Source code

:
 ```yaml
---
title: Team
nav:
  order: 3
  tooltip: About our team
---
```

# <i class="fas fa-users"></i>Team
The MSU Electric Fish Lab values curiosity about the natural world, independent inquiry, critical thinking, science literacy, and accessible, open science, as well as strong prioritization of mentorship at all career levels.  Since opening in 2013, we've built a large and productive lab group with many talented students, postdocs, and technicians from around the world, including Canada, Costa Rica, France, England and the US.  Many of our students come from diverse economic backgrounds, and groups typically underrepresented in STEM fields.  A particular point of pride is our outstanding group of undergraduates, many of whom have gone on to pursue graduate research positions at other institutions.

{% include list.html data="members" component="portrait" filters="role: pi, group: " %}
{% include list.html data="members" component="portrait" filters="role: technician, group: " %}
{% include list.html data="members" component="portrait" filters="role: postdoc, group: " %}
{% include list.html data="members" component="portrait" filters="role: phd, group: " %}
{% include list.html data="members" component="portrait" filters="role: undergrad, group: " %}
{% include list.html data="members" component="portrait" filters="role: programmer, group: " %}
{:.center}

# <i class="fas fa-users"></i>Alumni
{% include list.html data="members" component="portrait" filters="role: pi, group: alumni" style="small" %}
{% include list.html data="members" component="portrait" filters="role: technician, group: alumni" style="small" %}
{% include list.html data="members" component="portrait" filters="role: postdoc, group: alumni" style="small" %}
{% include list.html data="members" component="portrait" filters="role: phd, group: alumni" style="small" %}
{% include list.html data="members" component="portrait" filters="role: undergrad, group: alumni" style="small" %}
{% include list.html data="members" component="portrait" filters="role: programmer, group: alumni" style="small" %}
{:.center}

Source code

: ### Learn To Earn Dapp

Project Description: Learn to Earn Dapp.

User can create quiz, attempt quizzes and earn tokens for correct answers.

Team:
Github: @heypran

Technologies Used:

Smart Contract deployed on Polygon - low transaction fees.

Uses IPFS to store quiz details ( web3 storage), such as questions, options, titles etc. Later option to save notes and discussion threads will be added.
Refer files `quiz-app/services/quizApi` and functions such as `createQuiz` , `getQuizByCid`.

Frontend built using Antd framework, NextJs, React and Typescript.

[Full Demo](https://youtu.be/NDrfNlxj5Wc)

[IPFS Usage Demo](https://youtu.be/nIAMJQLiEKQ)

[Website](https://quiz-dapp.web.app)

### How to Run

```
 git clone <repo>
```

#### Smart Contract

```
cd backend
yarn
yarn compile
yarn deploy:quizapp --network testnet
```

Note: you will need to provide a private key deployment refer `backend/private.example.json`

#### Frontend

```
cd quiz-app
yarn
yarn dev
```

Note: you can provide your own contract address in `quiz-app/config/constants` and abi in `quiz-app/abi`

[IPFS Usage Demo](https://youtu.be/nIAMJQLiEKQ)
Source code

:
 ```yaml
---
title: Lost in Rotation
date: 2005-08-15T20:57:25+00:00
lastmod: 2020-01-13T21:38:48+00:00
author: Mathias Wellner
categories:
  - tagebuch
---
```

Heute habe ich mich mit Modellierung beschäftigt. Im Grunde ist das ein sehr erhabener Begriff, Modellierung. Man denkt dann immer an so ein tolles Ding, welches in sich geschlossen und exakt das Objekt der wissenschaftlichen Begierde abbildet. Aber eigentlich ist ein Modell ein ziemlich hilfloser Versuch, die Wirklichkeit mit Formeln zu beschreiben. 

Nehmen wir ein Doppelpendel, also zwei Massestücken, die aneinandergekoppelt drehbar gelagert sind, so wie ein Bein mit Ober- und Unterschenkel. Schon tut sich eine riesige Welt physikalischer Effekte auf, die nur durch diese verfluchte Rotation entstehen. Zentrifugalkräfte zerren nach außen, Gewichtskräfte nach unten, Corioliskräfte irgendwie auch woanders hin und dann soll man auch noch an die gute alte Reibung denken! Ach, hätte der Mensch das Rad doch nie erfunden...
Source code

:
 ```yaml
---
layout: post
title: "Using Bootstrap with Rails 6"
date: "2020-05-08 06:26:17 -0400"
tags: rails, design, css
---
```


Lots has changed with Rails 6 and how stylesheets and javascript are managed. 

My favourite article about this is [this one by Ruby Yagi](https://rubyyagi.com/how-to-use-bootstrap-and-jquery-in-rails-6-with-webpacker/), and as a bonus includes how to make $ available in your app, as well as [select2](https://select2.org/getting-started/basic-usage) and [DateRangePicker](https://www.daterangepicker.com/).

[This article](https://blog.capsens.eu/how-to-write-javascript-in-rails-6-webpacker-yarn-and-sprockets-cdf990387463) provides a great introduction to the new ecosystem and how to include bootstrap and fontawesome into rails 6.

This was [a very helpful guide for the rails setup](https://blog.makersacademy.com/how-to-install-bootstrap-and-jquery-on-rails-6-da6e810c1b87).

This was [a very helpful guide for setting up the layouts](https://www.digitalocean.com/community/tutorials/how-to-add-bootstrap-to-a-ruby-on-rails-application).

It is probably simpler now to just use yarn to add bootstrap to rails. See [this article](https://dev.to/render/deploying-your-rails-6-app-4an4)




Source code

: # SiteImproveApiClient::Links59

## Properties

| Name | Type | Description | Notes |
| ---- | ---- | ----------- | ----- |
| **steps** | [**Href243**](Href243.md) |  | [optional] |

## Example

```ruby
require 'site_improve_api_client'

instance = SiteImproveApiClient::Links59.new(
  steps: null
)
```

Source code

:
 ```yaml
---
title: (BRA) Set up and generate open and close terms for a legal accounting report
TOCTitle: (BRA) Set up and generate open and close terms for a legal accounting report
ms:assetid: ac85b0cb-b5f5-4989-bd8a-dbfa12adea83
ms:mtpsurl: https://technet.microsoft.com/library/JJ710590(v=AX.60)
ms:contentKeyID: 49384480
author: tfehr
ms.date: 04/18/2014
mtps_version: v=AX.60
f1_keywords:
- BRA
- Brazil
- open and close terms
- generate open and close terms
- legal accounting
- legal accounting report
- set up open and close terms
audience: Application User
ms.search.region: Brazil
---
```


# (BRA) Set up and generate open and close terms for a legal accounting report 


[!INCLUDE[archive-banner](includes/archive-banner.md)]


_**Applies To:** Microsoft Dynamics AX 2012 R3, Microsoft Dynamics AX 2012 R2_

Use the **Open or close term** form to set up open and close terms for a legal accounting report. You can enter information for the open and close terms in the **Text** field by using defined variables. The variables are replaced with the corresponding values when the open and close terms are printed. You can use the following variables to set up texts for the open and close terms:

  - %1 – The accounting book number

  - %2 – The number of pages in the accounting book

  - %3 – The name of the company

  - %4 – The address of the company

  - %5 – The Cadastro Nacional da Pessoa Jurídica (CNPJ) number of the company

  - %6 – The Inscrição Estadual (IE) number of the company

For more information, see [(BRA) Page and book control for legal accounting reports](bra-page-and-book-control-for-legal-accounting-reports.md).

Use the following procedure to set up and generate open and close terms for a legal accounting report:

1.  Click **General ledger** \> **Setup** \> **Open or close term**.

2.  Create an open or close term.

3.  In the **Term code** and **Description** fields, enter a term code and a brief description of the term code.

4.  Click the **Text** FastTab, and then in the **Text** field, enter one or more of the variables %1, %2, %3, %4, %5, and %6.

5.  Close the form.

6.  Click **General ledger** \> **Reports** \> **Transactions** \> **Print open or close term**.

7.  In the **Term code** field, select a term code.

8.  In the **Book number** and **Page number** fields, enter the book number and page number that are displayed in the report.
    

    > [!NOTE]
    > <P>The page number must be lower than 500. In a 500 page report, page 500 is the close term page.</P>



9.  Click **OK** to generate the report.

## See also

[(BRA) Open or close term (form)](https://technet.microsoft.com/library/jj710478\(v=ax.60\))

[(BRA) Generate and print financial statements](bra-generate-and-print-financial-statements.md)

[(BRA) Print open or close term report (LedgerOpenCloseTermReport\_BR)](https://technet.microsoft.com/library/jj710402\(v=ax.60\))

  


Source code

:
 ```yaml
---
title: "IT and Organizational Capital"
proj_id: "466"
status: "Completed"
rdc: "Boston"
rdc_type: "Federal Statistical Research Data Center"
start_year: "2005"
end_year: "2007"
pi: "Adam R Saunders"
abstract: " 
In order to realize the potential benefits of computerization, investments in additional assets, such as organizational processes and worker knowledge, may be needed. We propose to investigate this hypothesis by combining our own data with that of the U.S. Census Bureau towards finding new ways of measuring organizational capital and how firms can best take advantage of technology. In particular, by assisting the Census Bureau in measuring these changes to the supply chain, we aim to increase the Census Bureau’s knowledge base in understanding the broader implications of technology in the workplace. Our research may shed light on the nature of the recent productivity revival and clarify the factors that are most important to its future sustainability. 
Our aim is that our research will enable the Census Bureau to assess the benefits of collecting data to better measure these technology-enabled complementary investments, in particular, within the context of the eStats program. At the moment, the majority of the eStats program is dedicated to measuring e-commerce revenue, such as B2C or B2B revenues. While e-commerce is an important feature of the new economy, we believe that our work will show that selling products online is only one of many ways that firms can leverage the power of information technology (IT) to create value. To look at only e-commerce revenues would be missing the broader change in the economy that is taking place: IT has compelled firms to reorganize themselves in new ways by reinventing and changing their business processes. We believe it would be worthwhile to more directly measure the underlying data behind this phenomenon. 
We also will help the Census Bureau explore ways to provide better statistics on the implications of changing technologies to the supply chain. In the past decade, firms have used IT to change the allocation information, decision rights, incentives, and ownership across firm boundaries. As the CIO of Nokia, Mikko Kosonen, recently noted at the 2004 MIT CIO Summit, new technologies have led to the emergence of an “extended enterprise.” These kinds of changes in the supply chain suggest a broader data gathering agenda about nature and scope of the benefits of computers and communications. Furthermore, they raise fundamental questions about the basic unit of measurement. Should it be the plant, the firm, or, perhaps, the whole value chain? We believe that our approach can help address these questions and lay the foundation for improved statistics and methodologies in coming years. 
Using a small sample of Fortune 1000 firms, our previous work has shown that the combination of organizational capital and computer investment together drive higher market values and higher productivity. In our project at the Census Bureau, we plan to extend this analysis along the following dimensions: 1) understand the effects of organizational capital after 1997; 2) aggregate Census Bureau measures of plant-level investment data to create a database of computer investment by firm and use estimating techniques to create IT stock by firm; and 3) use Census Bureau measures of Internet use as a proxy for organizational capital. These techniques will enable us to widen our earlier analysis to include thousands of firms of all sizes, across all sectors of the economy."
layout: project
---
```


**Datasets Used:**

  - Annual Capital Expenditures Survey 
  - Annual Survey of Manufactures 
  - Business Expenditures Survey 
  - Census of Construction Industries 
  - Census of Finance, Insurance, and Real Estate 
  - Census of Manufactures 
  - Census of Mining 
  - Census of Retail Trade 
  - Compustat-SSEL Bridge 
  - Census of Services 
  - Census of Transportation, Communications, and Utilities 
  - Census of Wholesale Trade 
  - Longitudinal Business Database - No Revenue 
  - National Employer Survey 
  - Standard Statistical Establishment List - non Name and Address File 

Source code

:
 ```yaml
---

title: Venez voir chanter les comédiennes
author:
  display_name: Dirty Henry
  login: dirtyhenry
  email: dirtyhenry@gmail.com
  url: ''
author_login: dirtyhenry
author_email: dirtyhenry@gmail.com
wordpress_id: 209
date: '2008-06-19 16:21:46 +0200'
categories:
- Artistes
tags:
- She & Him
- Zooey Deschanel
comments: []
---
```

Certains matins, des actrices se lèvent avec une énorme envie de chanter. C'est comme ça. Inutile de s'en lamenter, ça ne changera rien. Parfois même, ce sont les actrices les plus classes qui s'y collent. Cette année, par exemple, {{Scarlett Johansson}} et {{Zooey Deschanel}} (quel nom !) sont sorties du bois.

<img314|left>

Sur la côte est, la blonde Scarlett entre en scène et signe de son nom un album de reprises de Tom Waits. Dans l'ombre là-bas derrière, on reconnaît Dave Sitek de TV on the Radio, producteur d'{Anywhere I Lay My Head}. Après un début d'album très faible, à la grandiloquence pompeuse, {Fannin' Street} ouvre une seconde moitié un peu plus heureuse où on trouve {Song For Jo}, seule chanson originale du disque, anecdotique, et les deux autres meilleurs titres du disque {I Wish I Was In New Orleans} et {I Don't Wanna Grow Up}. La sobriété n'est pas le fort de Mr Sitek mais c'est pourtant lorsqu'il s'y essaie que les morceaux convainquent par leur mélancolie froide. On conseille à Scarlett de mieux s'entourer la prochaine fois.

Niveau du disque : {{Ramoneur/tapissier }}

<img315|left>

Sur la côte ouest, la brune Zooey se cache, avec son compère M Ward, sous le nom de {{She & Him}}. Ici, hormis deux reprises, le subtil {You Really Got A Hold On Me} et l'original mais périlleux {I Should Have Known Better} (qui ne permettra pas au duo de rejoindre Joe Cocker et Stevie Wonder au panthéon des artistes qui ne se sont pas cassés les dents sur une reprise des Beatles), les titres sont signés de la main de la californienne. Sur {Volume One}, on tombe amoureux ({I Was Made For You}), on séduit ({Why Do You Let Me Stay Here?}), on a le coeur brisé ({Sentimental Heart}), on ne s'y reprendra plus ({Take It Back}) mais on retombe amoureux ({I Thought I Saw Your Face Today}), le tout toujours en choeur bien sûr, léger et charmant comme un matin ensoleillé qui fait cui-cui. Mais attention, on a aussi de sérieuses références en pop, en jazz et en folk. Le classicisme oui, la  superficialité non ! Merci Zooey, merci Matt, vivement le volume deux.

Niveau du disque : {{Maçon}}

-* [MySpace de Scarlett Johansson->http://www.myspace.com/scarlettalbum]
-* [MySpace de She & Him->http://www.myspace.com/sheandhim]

****

■ Brief ■
Copy out all lines of the listing where the word "webpacker" appears.

■ Your response ■
My favourite article about this is [this one by Ruby Yagi](https://rubyyagi.com/how-to-use-bootstrap-and-jquery-in-rails-6-with-webpacker/), and as a bonus includes how to make $ available in your app, as well as [select2](https://select2.org/getting-started/basic-usage) and [DateRangePicker](https://www.daterangepicker.com/).
[This article](https://blog.capsens.eu/how-to-write-javascript-in-rails-6-webpacker-yarn-and-sprockets-cdf990387463) provides a great introduction to the new ecosystem and how to include bootstrap and fontawesome into rails 6.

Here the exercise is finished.